Quote Originally Posted by Man_Over_Game View Post
The problem with what you're describing is the shear number of variables and work you'd need to put that into a "game". What you're describing would be better as a simulation program rather than a TTRPG.

You could simulate what you're describing though, with relative ease. Rather than describing the individual variables, treat them as one that is changed per individual vehicle. Something called Agility.

Vehicles with low Speed and Agility are very easy to hit. Vehicles with high Speed can easily harass a vehicle with high Agility. Vehicles with high Agility can quickly adapt much better than a vehicle with high Speed. Speed is more important in prestine conditions (like on a road or in an empty sky) but Agility is more important in chaotic conditions (a ruin of a city, or an asteroid field).

Some vehicles have both low speed and low agility (like a tank), but most are a balance of both (like a motorcycle).


At least, that's how I'd implement something like that. The gain of tracking 5 different variables for mobility across every vehicle just seems unrealistic for gameplay. Tracking 2 streamlined variables seems...fine.
I have never seen a satisifatory vehicle combat system in an RPG. (Well, I suppose you might be okay if you played MechWarrior.) Heck, most wargames aren't very good at it and even if they are, it tends to require large, not small, numbers.

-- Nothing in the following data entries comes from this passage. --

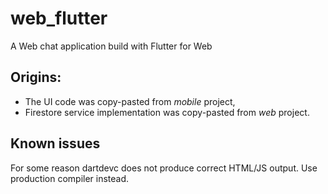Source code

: # web_flutter

A Web chat application build with Flutter for Web

## Origins:
* The UI code was copy-pasted from *mobile* project,
* Firestore service implementation was copy-pasted from *web* project. 

## Known issues
For some reason dartdevc does not produce correct HTML/JS output. Use production compiler instead.

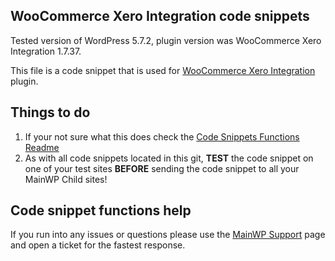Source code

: ## WooCommerce Xero Integration code snippets

Tested version of WordPress 5.7.2, plugin version was WooCommerce Xero Integration 1.7.37.

This file is a code snippet that is used for [WooCommerce Xero Integration](https://woocommerce.com/products/xero/) plugin. 

## Things to do

1. If your not sure what this does check the [Code Snippets Functions Readme](https://github.com/mainwp/Code-Snippets-Functions/blob/master/README.md)
2. As with all code snippets located in this git, **TEST** the code snippet on one of your test sites **BEFORE** sending the code snippet to all your MainWP Child sites!

## Code snippet functions help

If you run into any issues or questions please use the [MainWP Support](https://mainwp.com/support/) page and open a ticket for the fastest response.
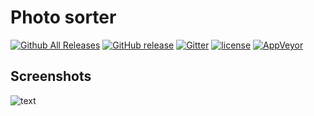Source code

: # Photo sorter
[![Github All Releases](https://img.shields.io/github/downloads/kasthack/PhotoSorter/total.svg)](https://github.com/kasthack/PhotoSorter/releases/latest)
[![GitHub release](https://img.shields.io/github/release/kasthack/PhotoSorter.svg)](https://github.com/kasthack/PhotoSorter/releases/latest)
[![Gitter](https://img.shields.io/gitter/room/PhotoSorter/Lobby.svg)](https://gitter.im/PhotoSorter/)
[![license](https://img.shields.io/github/license/kasthack/photosorter.svg)](LICENSE)
[![AppVeyor](https://img.shields.io/appveyor/ci/kasthack/photosorter.svg)](https://ci.appveyor.com/project/kasthack/photosorter)

## Screenshots

![text](https://pp.vk.me/c619518/v619518040/18c66/UNvRU1Nksgs.jpg)
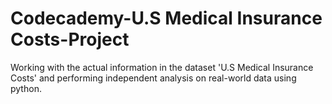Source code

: # Codecademy-U.S Medical Insurance Costs-Project
 Working with the actual information in the dataset 'U.S Medical Insurance Costs' and performing independent analysis on real-world data using python.
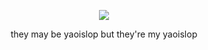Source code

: <div align="center">


![](https://file.garden/Z0wFO4OTuzK04w6y/diejoniii)


they may be yaoislop but they're my yaoislop
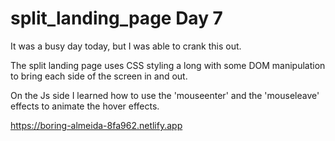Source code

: ﻿# split_landing_page Day 7 

It was a busy day today, but I was able to crank this out.

The split landing page uses CSS styling a long with some DOM manipulation to bring each side of the screen in and out.

On the Js side I learned how to use the 'mouseenter' and the 'mouseleave' effects to animate the hover effects.

https://boring-almeida-8fa962.netlify.app

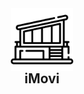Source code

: <div class="navbar-brand" style="display: flex; flex-direction: column; align-items: center;">
    <img src="./img/imovi-icon.png" alt="iMovi" style="height: 100px; width: 100px;">
    <span style="font-weight: 700; font-size: 1.5em;">iMovi</span>
</div>
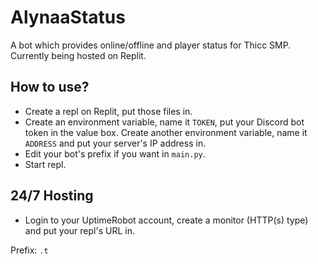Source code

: # AlynaaStatus
A bot which provides online/offline and player status for Thicc SMP.
Currently being hosted on Replit.

## How to use?
- Create a repl on Replit, put those files in.
- Create an environment variable, name it `TOKEN`, put your Discord bot token in the value box. Create another environment variable, name it `ADDRESS` and put your server's IP address in.
- Edit your bot's prefix if you want in `main.py`.
- Start repl.

## 24/7 Hosting
- Login to your UptimeRobot account, create a monitor (HTTP(s) type) and put your repl's URL in.

Prefix: `.t`
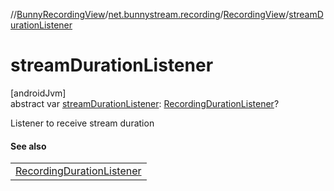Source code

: //[BunnyRecordingView](../../../index.md)/[net.bunnystream.recording](../index.md)/[RecordingView](index.md)/[streamDurationListener](stream-duration-listener.md)

# streamDurationListener

[androidJvm]\
abstract var [streamDurationListener](stream-duration-listener.md): [RecordingDurationListener](../-recording-duration-listener/index.md)?

Listener to receive stream duration

#### See also

| |
|---|
| [RecordingDurationListener](../-recording-duration-listener/index.md) |
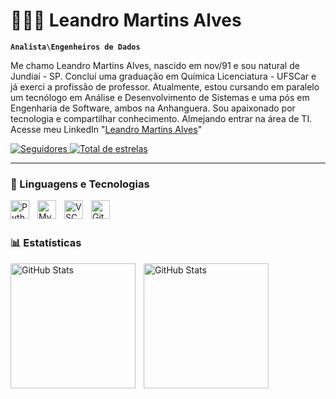 # 👩🏻‍💻 Leandro Martins Alves

**`Analista\Engenheiros de Dados`**

Me chamo Leandro Martins Alves, nascido em nov/91 e sou natural de Jundiaí - SP. Concluí uma graduação em Química Licenciatura - UFSCar e já exerci a profissão de professor. Atualmente, estou cursando em paralelo um tecnólogo em Análise e Desenvolvimento de Sistemas e uma pós em Engenharia de Software, ambos na Anhanguera. Sou apaixonado por tecnologia e compartilhar conhecimento. Almejando entrar na área de TI. Acesse meu LinkedIn "[Leandro Martins Alves](https://www.linkedin.com/in/leandro-martins-alves-62aa8221b/)"

<p align="left">
        <a href="https://github.com/leandromalves91-rgb?tab=followers">
        <img 
            alt="Seguidores" 
            title="Me siga no GitHub" 
            src="https://custom-icon-badges.demolab.com/github/followers/leandromalves91-rgb?color=236ad3&labelColor=1155ba&style=for-the-badge&logo=github&label=Seguidores&logoColor=white"
        />
    </a>
    </a> 
    <a href="https://github.com/leandromalves91-rgb?tab=repositories&sort=stargazers">
        <img 
            alt="Total de estrelas" 
            title="Total de estrelas GitHub" 
            src="https://custom-icon-badges.demolab.com/github/stars/leandromalves91-rgb?color=55960c&style=for-the-badge&labelColor=488207&logo=star&label=estrelas"
        />
    </a>
</p>

---

### 🤖 Linguagens e Tecnologias

<img 
    align="left" 
    alt="Python" 
    title="Python"
    width="30px" 
    style="padding-right: 10px;" 
    src="https://cdn.jsdelivr.net/gh/devicons/devicon@latest/icons/python/python-original.svg" 
/>
<img 
    align="left" 
    alt="MySQL" 
    title="MySQL"
    width="30px" 
    style="padding-right: 10px;" 
    src="https://cdn.jsdelivr.net/gh/devicons/devicon@latest/icons/mysql/mysql-original-wordmark.svg"
/>
<img
    align="left" 
    alt="VSCode" 
    title="VSCode"
    width="30px" 
    style="padding-right: 10px;" 
    src="https://cdn.jsdelivr.net/gh/devicons/devicon@latest/icons/vscode/vscode-original.svg" 
/>

<img 
    align="left" 
    alt="GitHub" 
    title="GitHub"
    width="30px" 
    style="padding-right: 10px;" 
    src="https://cdn.jsdelivr.net/gh/devicons/devicon@latest/icons/github/github-original-wordmark.svg" 
/>

<br/>
<br/>

### 📊 Estatísticas

<p>
  <img 
    align="left" 
    alt="GitHub Stats" 
    height="200" 
    style="padding-right: 10px;" 
    src="https://github-readme-stats.vercel.app/api?username=leandromalves91-rgb&show_icons=true&theme=tokyonight&include_all_commits=true&locale=pt-br" 
  />

<img 
      align="left" 
      alt="GitHub Stats" 
      height="200" 
      src="https://github-readme-stats.vercel.app/api/top-langs/?username=leandromalves91-rgb&theme=tokyonight&layout=compact&custom_title=Tecnologias&langs_count=9" 
  />

</p>

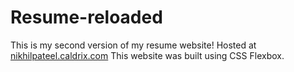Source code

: # Resume-reloaded

This is my second version of my resume website! Hosted at [nikhilpateel.caldrix.com](https://nikhilpateel.caldrix.com)
This website was built using CSS Flexbox.

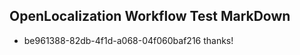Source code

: ## OpenLocalization Workflow Test MarkDown
* be961388-82db-4f1d-a068-04f060baf216 thanks!

<!--HONumber=Jul16_HO3-->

Quote Originally Posted by FaerieGodfather View Post
If it's any consolation, I would have agreed with you until I had some time to really digest Unearthed Arcana.
Never touched that myself - never heard anything about it that made me want to.

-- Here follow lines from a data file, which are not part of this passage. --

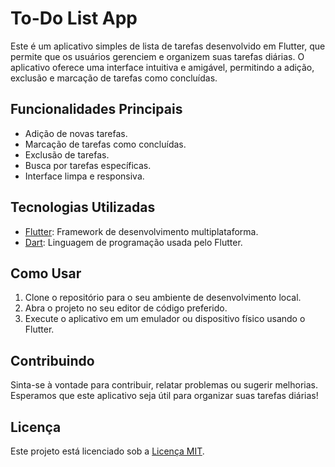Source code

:# To-Do List App



Este é um aplicativo simples de lista de tarefas desenvolvido em Flutter, que permite que os usuários gerenciem e organizem suas tarefas diárias. O aplicativo oferece uma interface intuitiva e amigável, permitindo a adição, exclusão e marcação de tarefas como concluídas.

## Funcionalidades Principais

- Adição de novas tarefas.
- Marcação de tarefas como concluídas.
- Exclusão de tarefas.
- Busca por tarefas específicas.
- Interface limpa e responsiva.

## Tecnologias Utilizadas

- [Flutter](https://flutter.dev/): Framework de desenvolvimento multiplataforma.
- [Dart](https://dart.dev/): Linguagem de programação usada pelo Flutter.

## Como Usar

1. Clone o repositório para o seu ambiente de desenvolvimento local.
2. Abra o projeto no seu editor de código preferido.
3. Execute o aplicativo em um emulador ou dispositivo físico usando o Flutter.

## Contribuindo

Sinta-se à vontade para contribuir, relatar problemas ou sugerir melhorias. Esperamos que este aplicativo seja útil para organizar suas tarefas diárias!

## Licença

Este projeto está licenciado sob a [Licença MIT](LICENSE).
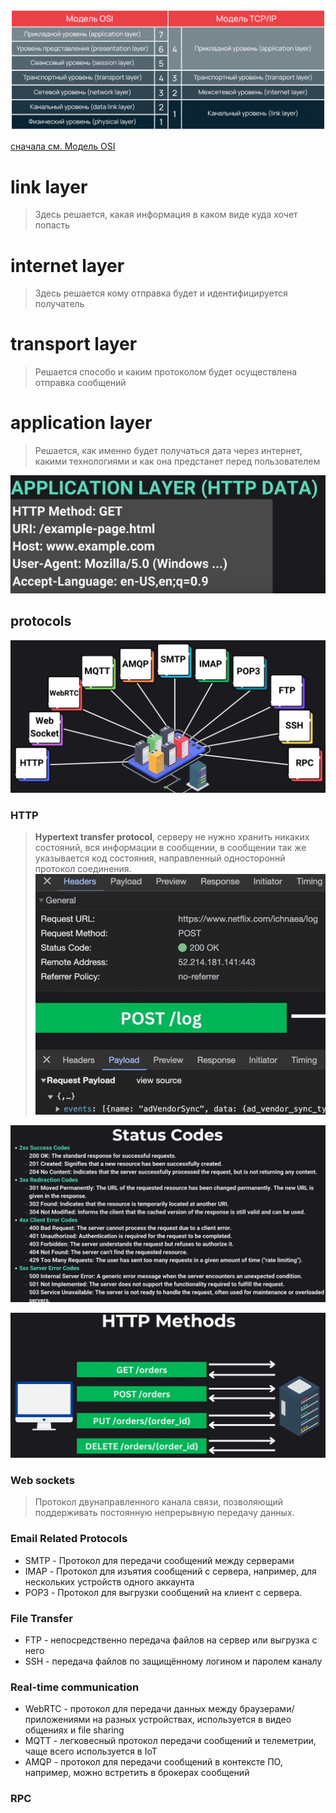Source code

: ![PR-14648_image1](image-storage/PR-14648_image1.png)

[сначала см. Модель OSI](resources/osi.md)
# link layer 
> Здесь решается, какая информация в каком виде куда хочет попасть

# internet layer
> Здесь решается кому отправка будет и идентифицируется получатель

# transport layer
> Решается способо и каким протоколом будет осуществлена отправка сообщений

# application layer
> Решается, как именно будет получаться дата через интернет, какими технологиями и как она предстанет перед пользователем

![Pasted image 20241026141341](image-storage/Pasted%20image%2020241026141341.png)
## protocols
![Pasted image 20241026142511](image-storage/Pasted%20image%2020241026142511.png)
### HTTP
> **Hypertext transfer protocol**, серверу не нужно хранить никаких состояний, вся информации в сообщении, в сообщении так же указывается код состояния, направленный одностороннй протокол соединения.
![Pasted image 20241026143036](image-storage/Pasted%20image%2020241026143036.png)

![Pasted image 20241026143148](image-storage/Pasted%20image%2020241026143148.png)

![Pasted image 20241026143206](image-storage/Pasted%20image%2020241026143206.png)

### Web sockets
> Протокол двунаправленного канала связи, позволяющий поддерживать постоянную непрерывную передачу данных.

### Email Related Protocols
* SMTP - Протокол для передачи сообщений между серверами
* IMAP - Протокол для изъятия сообщений с сервера, например, для нескольких устройств одного аккаунта
* POP3 - Протокол для выгрузки сообщений на клиент с сервера.
### File Transfer
* FTP - непосредственно передача файлов на сервер или выгрузка с него
* SSH - передача файлов по защищённому логином и паролем каналу
### Real-time communication
* WebRTC - протокол для передачи данных между браузерами/приложениями на разных устройствах, используется в видео общениях и file sharing
* MQTT - легковесный протокол передачи сообщений и телеметрии, чаще всего используется в IoT
* AMQP - протокол для передачи сообщений в контексте ПО, например, можно встретить в брокерах сообщений
### RPC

Sounded like the least useful bits of the Rolemaster Companions - a lot of alternative systems that were almost certainly not playtested very much.

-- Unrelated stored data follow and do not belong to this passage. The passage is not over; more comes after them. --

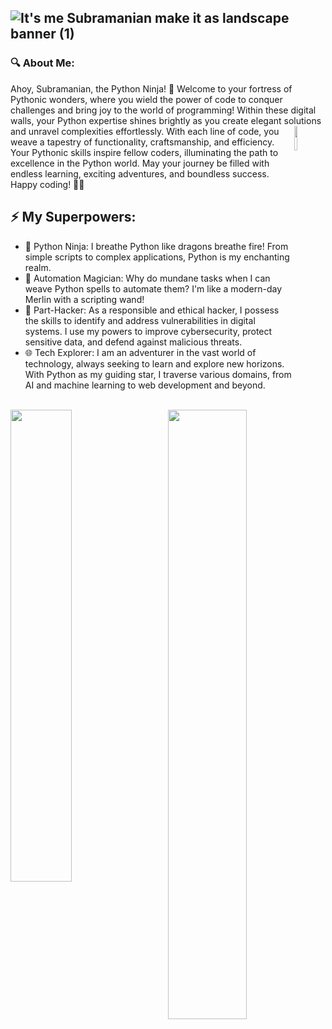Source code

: ![It's me Subramanian make it as landscape banner (1)](https://github.com/Subramanian-E/Subramanian-E/assets/111054520/c7b6bfcd-cba3-4d4f-9e0d-9136fcd3de7e)
----
### 🔍 About Me:
Ahoy, Subramanian, the Python Ninja! 🐍 Welcome to your fortress of Pythonic wonders, where you wield the power of code to conquer challenges and bring joy to the world of programming! Within these digital walls, your Python expertise shines brightly as you create elegant solutions and unravel complexities effortlessly. With
    <img align='right'
        width="10%"
        src="https://github.com/Subramanian-E/Subramanian-E/assets/111054520/ebe759be-1806-4d53-93e8-3baf136c15e4"
    />
each line of code, you weave a tapestry of functionality, craftsmanship, and efficiency. Your Pythonic skills inspire fellow coders, illuminating the path to excellence in the Python world. May your journey be filled with endless learning, exciting adventures, and boundless success. Happy coding! 🚀🐍
## ⚡ My Superpowers:
- 🐍 Python Ninja: I breathe Python like dragons breathe fire! From simple scripts to complex applications, Python is my enchanting realm.
- 🤖 Automation Magician: Why do mundane tasks when I can weave Python spells to automate them? I'm like a modern-day Merlin with a scripting wand!
- 👾 Part-Hacker: As a responsible and ethical hacker, I possess the skills to identify and address vulnerabilities in digital systems. I use my powers to improve cybersecurity, protect sensitive data, and defend against malicious threats.
- 🌐 Tech Explorer: I am an adventurer in the vast world of technology, always seeking to learn and explore new horizons. With Python as my guiding star, I traverse various domains, from AI and machine learning to web development and beyond.
<br>
    <img align='right'
        width="50%"
        src="https://github-readme-stats.vercel.app/api?username=subramanian-e&count_private=true&rank_icon=github&theme=dracula"
    />
    <img align='left'
        width="44%"
        src="https://github-readme-stats.vercel.app/api/top-langs/?username=subramanian-e&theme=bear"
    />
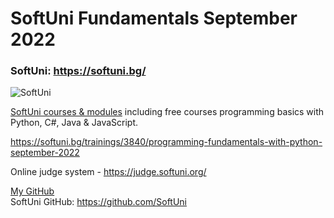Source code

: # SoftUni Fundamentals September 2022

### SoftUni: https://softuni.bg/
![SoftUni](https://user-images.githubusercontent.com/112943652/191670815-cf55cdc0-97bc-4e13-8005-e071d061c909.png)

<a href="https://softuni.bg/trainings/opencourses?filterby=All&category=0">SoftUni courses & modules<a/>
including free courses programming basics with Python, C#, Java & JavaScript.

<a href="https://softuni.bg/">https://softuni.bg/trainings/3840/programming-fundamentals-with-python-september-2022</a>

Online judge system - https://judge.softuni.org/

<a href="https://github.com/MitkoVtori">My GitHub</a>
<br>
SoftUni GitHub: https://github.com/SoftUni
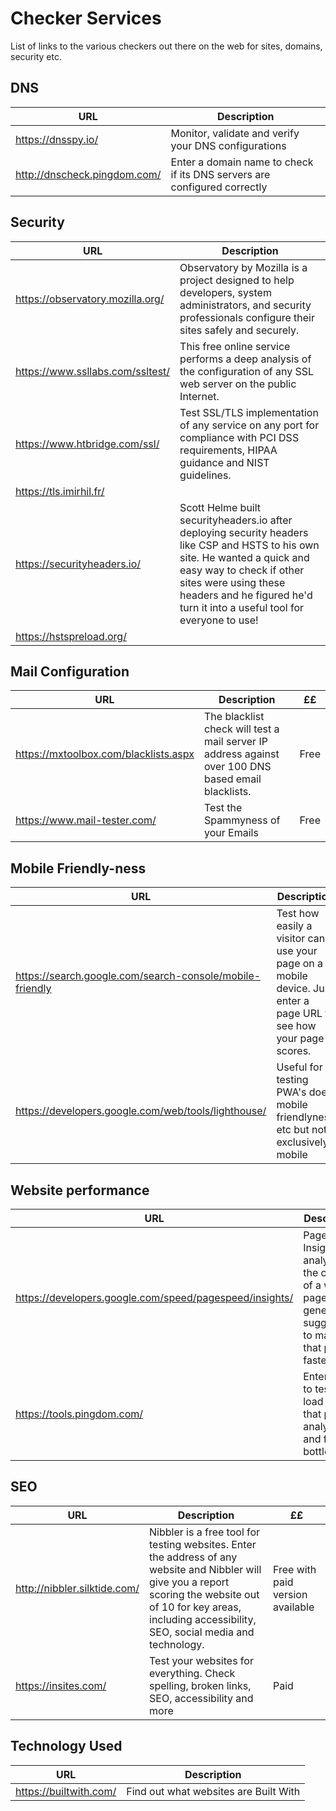 # Checker Services
List of links to the various checkers out there on the web for sites, domains, security etc.


## DNS
| URL  | Description |
| ------------- | ------------- |
| https://dnsspy.io/  | Monitor, validate and verify your DNS configurations |
| http://dnscheck.pingdom.com/ | Enter a domain name to check if its DNS servers are configured correctly |

## Security
| URL  | Description |
| ------------- | ------------- |
| https://observatory.mozilla.org/  | Observatory by Mozilla is a project designed to help developers, system administrators, and security professionals configure their sites safely and securely. |
| https://www.ssllabs.com/ssltest/ | This free online service performs a deep analysis of the configuration of any SSL web server on the public Internet. |
| https://www.htbridge.com/ssl/ | Test SSL/TLS implementation of any service on any port for compliance with PCI DSS requirements, HIPAA guidance and NIST guidelines. |
| https://tls.imirhil.fr/ | |
| https://securityheaders.io/ | Scott Helme built securityheaders.io after deploying security headers like CSP and HSTS to his own site. He wanted a quick and easy way to check if other sites were using these headers and he figured he'd turn it into a useful tool for everyone to use! |
| https://hstspreload.org/ | | 

## Mail Configuration
| URL  | Description | ££ |
| ------------- | ------------- | --- |
| https://mxtoolbox.com/blacklists.aspx | The blacklist check will test a mail server IP address against over 100 DNS based email blacklists. | Free |
| https://www.mail-tester.com/ | Test the Spammyness of your Emails | Free |

## Mobile Friendly-ness
| URL  | Description |
| ------------- | ------------- |
| https://search.google.com/search-console/mobile-friendly | Test how easily a visitor can use your page on a mobile device. Just enter a page URL to see how your page scores. |
|https://developers.google.com/web/tools/lighthouse/ | Useful for testing PWA's does mobile friendlyness etc but not exclusively mobile|

## Website performance
| URL  | Description |
| ------------- | ------------- |
| https://developers.google.com/speed/pagespeed/insights/ | PageSpeed Insights analyzes the content of a web page, then generates suggestions to make that page faster. | 
| https://tools.pingdom.com/ | Enter a URL to test the load time of that page, analyze it and find bottlenecks. |

## SEO
| URL  | Description | ££ |
| ------------- | ------------- | --- |
 | http://nibbler.silktide.com/ | Nibbler is a free tool for testing websites. Enter the address of any website and Nibbler will give you a report scoring the website out of 10 for key areas, including accessibility, SEO, social media and technology. | Free with paid version available | 
 | https://insites.com/ | Test your websites for everything. Check spelling, broken links, SEO, accessibility and more | Paid |
 
 ## Technology Used
| URL  | Description |
| ------------- | ------------- |
| https://builtwith.com/ | Find out what websites are Built With |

Quote Originally Posted by FaerieGodfather
I'm the exact opposite. Classes like the Green Star Adept are what Prestige Classes should have been, and classes like Mystic Theurge are just the laziest-possible attempt to paper over the fact that the system as designed doesn't work.
Bleakbane's First Rule of RPG Mechanics: I Don't Want Your Flavour.

I'll use it if I'm running someone else's module (and Golarion, which i run all the APs on now, helps by being the ONLY game world in my thirty-years of experience that I think is good enough to buy the source books to read for the fluff for fun), but otherwise, I'm not going to be playing on anyone else's worlds but mine, and I take a dim view of disconnected random flavour nonsense that only exists to support a load of usually-quite-rubbish abilities.

(This is why we only play 3.x and Rolemaster with regularity - many other RPG systems are tied directly to some form of genre/world and I rally don't care for that, unless it comes with a REALLY GOOD set of quest books, like Warhammer first Ed did and Paizo has with the adventure paths.)